START DATASET CONTENT
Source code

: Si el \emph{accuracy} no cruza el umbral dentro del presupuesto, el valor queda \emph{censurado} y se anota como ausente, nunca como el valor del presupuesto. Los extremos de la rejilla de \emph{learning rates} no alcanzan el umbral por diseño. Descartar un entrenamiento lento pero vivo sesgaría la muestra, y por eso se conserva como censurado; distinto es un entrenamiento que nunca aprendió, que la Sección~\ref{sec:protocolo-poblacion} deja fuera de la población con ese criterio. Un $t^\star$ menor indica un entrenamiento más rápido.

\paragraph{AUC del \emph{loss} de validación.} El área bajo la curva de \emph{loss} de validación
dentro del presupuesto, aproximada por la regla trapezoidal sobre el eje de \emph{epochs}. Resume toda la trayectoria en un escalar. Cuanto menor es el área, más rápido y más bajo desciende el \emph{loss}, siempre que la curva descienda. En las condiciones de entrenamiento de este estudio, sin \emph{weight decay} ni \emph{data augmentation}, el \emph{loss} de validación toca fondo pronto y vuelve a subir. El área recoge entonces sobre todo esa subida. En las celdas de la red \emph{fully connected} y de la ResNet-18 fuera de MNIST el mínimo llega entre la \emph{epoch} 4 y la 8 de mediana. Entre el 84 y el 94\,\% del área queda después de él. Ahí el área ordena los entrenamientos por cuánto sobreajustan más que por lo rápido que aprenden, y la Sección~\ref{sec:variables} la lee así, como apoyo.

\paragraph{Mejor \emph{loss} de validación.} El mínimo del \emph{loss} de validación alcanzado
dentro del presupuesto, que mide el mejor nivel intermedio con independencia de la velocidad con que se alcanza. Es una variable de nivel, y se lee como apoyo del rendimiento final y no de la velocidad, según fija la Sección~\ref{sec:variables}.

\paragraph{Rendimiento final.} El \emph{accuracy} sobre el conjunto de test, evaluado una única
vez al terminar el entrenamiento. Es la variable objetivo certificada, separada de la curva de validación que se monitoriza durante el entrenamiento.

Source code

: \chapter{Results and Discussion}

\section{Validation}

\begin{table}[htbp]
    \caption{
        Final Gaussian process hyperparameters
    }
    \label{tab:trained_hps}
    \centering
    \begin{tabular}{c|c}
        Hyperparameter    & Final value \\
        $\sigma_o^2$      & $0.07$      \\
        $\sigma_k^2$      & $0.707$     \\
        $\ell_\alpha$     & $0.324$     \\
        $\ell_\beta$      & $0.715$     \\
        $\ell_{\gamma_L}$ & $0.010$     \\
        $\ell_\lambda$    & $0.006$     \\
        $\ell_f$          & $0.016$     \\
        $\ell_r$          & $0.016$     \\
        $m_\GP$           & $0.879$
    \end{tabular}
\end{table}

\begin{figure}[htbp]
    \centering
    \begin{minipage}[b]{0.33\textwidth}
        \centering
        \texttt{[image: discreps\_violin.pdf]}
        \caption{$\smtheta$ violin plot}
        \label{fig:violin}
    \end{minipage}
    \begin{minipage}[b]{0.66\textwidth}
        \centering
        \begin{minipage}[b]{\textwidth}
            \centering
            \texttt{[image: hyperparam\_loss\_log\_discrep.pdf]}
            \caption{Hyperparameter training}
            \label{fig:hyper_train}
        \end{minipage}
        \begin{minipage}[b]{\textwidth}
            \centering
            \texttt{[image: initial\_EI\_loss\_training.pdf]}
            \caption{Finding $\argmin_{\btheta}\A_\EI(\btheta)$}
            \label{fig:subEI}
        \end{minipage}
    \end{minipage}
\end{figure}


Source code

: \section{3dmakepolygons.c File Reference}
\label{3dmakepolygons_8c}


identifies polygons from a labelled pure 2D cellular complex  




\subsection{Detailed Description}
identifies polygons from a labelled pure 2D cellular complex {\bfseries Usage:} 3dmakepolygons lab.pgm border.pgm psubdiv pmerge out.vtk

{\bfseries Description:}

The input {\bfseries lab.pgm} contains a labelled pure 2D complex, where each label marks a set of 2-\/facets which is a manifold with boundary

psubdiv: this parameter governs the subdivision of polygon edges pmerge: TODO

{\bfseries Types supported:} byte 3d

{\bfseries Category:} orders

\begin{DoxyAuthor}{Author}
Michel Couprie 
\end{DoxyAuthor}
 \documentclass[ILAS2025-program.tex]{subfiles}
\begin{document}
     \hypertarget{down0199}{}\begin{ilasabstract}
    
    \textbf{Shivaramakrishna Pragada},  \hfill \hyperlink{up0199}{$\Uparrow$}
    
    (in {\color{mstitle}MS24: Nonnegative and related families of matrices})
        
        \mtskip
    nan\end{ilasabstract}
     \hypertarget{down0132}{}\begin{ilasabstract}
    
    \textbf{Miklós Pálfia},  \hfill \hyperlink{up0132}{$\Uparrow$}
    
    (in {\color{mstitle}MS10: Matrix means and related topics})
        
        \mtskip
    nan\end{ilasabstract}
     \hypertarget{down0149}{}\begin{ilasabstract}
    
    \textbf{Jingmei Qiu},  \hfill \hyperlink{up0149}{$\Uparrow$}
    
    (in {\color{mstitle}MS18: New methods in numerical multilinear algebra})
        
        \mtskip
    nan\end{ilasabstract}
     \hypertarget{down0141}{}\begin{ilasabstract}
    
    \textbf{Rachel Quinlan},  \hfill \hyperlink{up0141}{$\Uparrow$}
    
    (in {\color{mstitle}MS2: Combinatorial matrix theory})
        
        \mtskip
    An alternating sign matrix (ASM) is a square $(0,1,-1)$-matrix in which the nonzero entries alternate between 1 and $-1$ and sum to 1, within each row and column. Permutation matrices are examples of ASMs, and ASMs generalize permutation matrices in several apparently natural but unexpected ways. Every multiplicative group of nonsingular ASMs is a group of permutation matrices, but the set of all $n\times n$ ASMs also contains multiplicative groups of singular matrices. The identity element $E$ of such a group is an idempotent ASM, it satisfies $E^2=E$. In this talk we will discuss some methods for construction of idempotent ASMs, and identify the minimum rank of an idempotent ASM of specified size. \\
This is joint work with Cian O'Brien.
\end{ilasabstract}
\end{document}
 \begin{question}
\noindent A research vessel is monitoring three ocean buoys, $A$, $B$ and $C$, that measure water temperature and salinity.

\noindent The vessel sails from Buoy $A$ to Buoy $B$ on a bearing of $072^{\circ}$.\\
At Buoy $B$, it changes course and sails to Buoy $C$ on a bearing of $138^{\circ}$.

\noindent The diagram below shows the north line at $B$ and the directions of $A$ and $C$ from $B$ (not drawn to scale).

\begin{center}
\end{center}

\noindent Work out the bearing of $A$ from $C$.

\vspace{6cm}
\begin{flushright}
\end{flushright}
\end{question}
END DATASET CONTENT
EXERCISE REQUIREMENTS: Reproduce the entries above exactly, every line included.

WRITTEN SOLUTION:
Source code

: Si el \emph{accuracy} no cruza el umbral dentro del presupuesto, el valor queda \emph{censurado} y se anota como ausente, nunca como el valor del presupuesto. Los extremos de la rejilla de \emph{learning rates} no alcanzan el umbral por diseño. Descartar un entrenamiento lento pero vivo sesgaría la muestra, y por eso se conserva como censurado; distinto es un entrenamiento que nunca aprendió, que la Sección~\ref{sec:protocolo-poblacion} deja fuera de la población con ese criterio. Un $t^\star$ menor indica un entrenamiento más rápido.

\paragraph{AUC del \emph{loss} de validación.} El área bajo la curva de \emph{loss} de validación
dentro del presupuesto, aproximada por la regla trapezoidal sobre el eje de \emph{epochs}. Resume toda la trayectoria en un escalar. Cuanto menor es el área, más rápido y más bajo desciende el \emph{loss}, siempre que la curva descienda. En las condiciones de entrenamiento de este estudio, sin \emph{weight decay} ni \emph{data augmentation}, el \emph{loss} de validación toca fondo pronto y vuelve a subir. El área recoge entonces sobre todo esa subida. En las celdas de la red \emph{fully connected} y de la ResNet-18 fuera de MNIST el mínimo llega entre la \emph{epoch} 4 y la 8 de mediana. Entre el 84 y el 94\,\% del área queda después de él. Ahí el área ordena los entrenamientos por cuánto sobreajustan más que por lo rápido que aprenden, y la Sección~\ref{sec:variables} la lee así, como apoyo.

\paragraph{Mejor \emph{loss} de validación.} El mínimo del \emph{loss} de validación alcanzado
dentro del presupuesto, que mide el mejor nivel intermedio con independencia de la velocidad con que se alcanza. Es una variable de nivel, y se lee como apoyo del rendimiento final y no de la velocidad, según fija la Sección~\ref{sec:variables}.

\paragraph{Rendimiento final.} El \emph{accuracy} sobre el conjunto de test, evaluado una única
vez al terminar el entrenamiento. Es la variable objetivo certificada, separada de la curva de validación que se monitoriza durante el entrenamiento.

Source code

: \chapter{Results and Discussion}

\section{Validation}

\begin{table}[htbp]
    \caption{
        Final Gaussian process hyperparameters
    }
    \label{tab:trained_hps}
    \centering
    \begin{tabular}{c|c}
        Hyperparameter    & Final value \\
        $\sigma_o^2$      & $0.07$      \\
        $\sigma_k^2$      & $0.707$     \\
        $\ell_\alpha$     & $0.324$     \\
        $\ell_\beta$      & $0.715$     \\
        $\ell_{\gamma_L}$ & $0.010$     \\
        $\ell_\lambda$    & $0.006$     \\
        $\ell_f$          & $0.016$     \\
        $\ell_r$          & $0.016$     \\
        $m_\GP$           & $0.879$
    \end{tabular}
\end{table}

\begin{figure}[htbp]
    \centering
    \begin{minipage}[b]{0.33\textwidth}
        \centering
        \texttt{[image: discreps\_violin.pdf]}
        \caption{$\smtheta$ violin plot}
        \label{fig:violin}
    \end{minipage}
    \begin{minipage}[b]{0.66\textwidth}
        \centering
        \begin{minipage}[b]{\textwidth}
            \centering
            \texttt{[image: hyperparam\_loss\_log\_discrep.pdf]}
            \caption{Hyperparameter training}
            \label{fig:hyper_train}
        \end{minipage}
        \begin{minipage}[b]{\textwidth}
            \centering
            \texttt{[image: initial\_EI\_loss\_training.pdf]}
            \caption{Finding $\argmin_{\btheta}\A_\EI(\btheta)$}
            \label{fig:subEI}
        \end{minipage}
    \end{minipage}
\end{figure}


Source code

: \section{3dmakepolygons.c File Reference}
\label{3dmakepolygons_8c}


identifies polygons from a labelled pure 2D cellular complex  




\subsection{Detailed Description}
identifies polygons from a labelled pure 2D cellular complex {\bfseries Usage:} 3dmakepolygons lab.pgm border.pgm psubdiv pmerge out.vtk

{\bfseries Description:}

The input {\bfseries lab.pgm} contains a labelled pure 2D complex, where each label marks a set of 2-\/facets which is a manifold with boundary

psubdiv: this parameter governs the subdivision of polygon edges pmerge: TODO

{\bfseries Types supported:} byte 3d

{\bfseries Category:} orders

\begin{DoxyAuthor}{Author}
Michel Couprie 
\end{DoxyAuthor}
 \documentclass[ILAS2025-program.tex]{subfiles}
\begin{document}
     \hypertarget{down0199}{}\begin{ilasabstract}
    
    \textbf{Shivaramakrishna Pragada},  \hfill \hyperlink{up0199}{$\Uparrow$}
    
    (in {\color{mstitle}MS24: Nonnegative and related families of matrices})
        
        \mtskip
    nan\end{ilasabstract}
     \hypertarget{down0132}{}\begin{ilasabstract}
    
    \textbf{Miklós Pálfia},  \hfill \hyperlink{up0132}{$\Uparrow$}
    
    (in {\color{mstitle}MS10: Matrix means and related topics})
        
        \mtskip
    nan\end{ilasabstract}
     \hypertarget{down0149}{}\begin{ilasabstract}
    
    \textbf{Jingmei Qiu},  \hfill \hyperlink{up0149}{$\Uparrow$}
    
    (in {\color{mstitle}MS18: New methods in numerical multilinear algebra})
        
        \mtskip
    nan\end{ilasabstract}
     \hypertarget{down0141}{}\begin{ilasabstract}
    
    \textbf{Rachel Quinlan},  \hfill \hyperlink{up0141}{$\Uparrow$}
    
    (in {\color{mstitle}MS2: Combinatorial matrix theory})
        
        \mtskip
    An alternating sign matrix (ASM) is a square $(0,1,-1)$-matrix in which the nonzero entries alternate between 1 and $-1$ and sum to 1, within each row and column. Permutation matrices are examples of ASMs, and ASMs generalize permutation matrices in several apparently natural but unexpected ways. Every multiplicative group of nonsingular ASMs is a group of permutation matrices, but the set of all $n\times n$ ASMs also contains multiplicative groups of singular matrices. The identity element $E$ of such a group is an idempotent ASM, it satisfies $E^2=E$. In this talk we will discuss some methods for construction of idempotent ASMs, and identify the minimum rank of an idempotent ASM of specified size. \\
This is joint work with Cian O'Brien.
\end{ilasabstract}
\end{document}
 \begin{question}
\noindent A research vessel is monitoring three ocean buoys, $A$, $B$ and $C$, that measure water temperature and salinity.

\noindent The vessel sails from Buoy $A$ to Buoy $B$ on a bearing of $072^{\circ}$.\\
At Buoy $B$, it changes course and sails to Buoy $C$ on a bearing of $138^{\circ}$.

\noindent The diagram below shows the north line at $B$ and the directions of $A$ and $C$ from $B$ (not drawn to scale).

\begin{center}
\end{center}

\noindent Work out the bearing of $A$ from $C$.

\vspace{6cm}
\begin{flushright}
\end{flushright}
\end{question}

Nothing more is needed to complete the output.